(Records contained in a dataset)
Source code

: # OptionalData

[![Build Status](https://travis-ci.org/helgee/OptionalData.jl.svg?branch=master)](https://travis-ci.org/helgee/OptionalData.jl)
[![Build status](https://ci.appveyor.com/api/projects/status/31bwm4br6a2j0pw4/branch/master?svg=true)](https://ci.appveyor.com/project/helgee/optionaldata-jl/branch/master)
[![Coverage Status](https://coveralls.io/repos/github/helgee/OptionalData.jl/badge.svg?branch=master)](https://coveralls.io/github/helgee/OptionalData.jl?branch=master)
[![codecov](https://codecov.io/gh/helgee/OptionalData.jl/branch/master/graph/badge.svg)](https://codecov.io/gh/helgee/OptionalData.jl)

- _What to produce_
Among the entries, count how many lines hold the string "branch", then state only that number.

- _Output_
4